Tuesday, November 24, 2009

999,871: DJ Aligator Project - The Whistle Song (Blow My Whistle Bitch)

Why does music have the capacity to affect us as it does? Why do certain combinations of sounds evoke certain emotional responses in human beings? And what is it exactly that makes DJ Aligator’s “The Whistle Song (Blow My Whistle Bitch)” possibly the gayest-sounding song ever recorded? (Not gay like derogatory, just gay like a homosexual man.) You’d think it would be the lyrics, right? But listen through -- the words never specify what gender is supposed to be blowing whose whistle. Really, if you took these lyrics and set them on top of a booty-bass beat, watchdog groups would be up in arms decrying hip-hop’s degradation of women. Now, you’re in the ballpark when your musical setting is a simple house/trance/rave/whatever track. But we don’t have the answer yet. This musical style is more associated with gay clubs here in the United States than it is in Europe, partly because of house music’s very real roots in the gay discos of Chicago, and partly because Europeans dig electronic dance way more universally than we do. So we can’t assume that this will translate as a gay club anthem everywhere in the world. (Although it certainly did here.)
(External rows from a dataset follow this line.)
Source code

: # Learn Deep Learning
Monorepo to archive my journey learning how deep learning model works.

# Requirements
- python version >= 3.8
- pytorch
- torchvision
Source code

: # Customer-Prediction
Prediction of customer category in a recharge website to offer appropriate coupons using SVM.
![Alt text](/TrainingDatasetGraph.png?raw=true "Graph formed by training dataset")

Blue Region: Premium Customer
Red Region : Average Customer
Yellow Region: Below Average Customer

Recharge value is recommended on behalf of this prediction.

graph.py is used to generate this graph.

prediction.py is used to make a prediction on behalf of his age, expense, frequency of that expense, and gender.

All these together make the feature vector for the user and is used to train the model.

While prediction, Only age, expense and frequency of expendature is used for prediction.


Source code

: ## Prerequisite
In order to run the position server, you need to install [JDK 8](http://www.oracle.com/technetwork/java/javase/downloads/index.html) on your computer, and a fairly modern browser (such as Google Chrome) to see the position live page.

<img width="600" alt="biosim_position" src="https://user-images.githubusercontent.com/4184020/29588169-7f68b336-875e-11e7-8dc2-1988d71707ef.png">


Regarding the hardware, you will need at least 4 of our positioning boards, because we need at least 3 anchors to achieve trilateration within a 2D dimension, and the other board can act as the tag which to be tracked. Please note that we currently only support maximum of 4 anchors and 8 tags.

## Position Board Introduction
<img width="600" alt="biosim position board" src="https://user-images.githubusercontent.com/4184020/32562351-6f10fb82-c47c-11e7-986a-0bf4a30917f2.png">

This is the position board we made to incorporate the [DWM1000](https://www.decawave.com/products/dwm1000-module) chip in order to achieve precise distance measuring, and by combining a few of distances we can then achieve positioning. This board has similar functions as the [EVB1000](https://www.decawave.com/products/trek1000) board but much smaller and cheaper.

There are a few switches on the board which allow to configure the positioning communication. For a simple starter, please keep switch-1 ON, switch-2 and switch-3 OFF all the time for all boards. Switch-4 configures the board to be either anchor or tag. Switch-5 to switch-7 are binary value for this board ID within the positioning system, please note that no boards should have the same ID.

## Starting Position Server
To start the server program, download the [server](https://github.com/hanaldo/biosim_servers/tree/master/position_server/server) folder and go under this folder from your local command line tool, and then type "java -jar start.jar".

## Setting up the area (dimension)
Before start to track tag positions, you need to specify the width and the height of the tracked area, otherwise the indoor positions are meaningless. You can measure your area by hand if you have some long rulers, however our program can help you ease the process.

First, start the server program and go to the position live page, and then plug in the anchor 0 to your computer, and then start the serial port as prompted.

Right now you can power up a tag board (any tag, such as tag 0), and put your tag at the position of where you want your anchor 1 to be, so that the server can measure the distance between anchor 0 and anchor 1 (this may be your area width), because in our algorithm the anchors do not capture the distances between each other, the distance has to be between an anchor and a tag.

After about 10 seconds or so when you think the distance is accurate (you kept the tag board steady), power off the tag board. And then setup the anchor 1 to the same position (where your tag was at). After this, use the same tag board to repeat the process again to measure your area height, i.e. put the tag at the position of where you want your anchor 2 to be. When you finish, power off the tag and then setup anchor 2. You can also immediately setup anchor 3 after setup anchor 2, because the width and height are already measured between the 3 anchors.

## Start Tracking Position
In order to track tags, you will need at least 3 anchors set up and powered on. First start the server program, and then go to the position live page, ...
So what are we left with? What, in the end, is the auditory signifier that tells us this song is about gay? It’s THE WHISTLE. I don’t know why. But if there’s any doubt what the song’s subtext is, it vanishes the instant you hear that whistle blown in that rhythm. I can’t think of anything intrinsically gay about it. I don’t know why those sounds in that pattern evoke the association of human males engaging in sexual conduct with one another. I don’t know that there’s any relation to the fact that this song spent 3-4 months on top of various charts in Denmark. I don’t claim to know why DJ Aligator (real name: Ali Movasat, hence the spelling of ALI-gator) keeps his beard trimmed so very neatly. Here’s what I do know: gay or straight, this song speaks to the universal difficulty of finding that skilled and dedicated someone who will blow your whistle like they mean it. And once again, humanity finds common ground via the mystical language of music.

(NOTE: Some versions of “The Whistle Song,” including the one in the official video, have been edited for radio play to say “blow my whistle, baby.” Further proof that censorship destroys the essence of an artist’s vision.)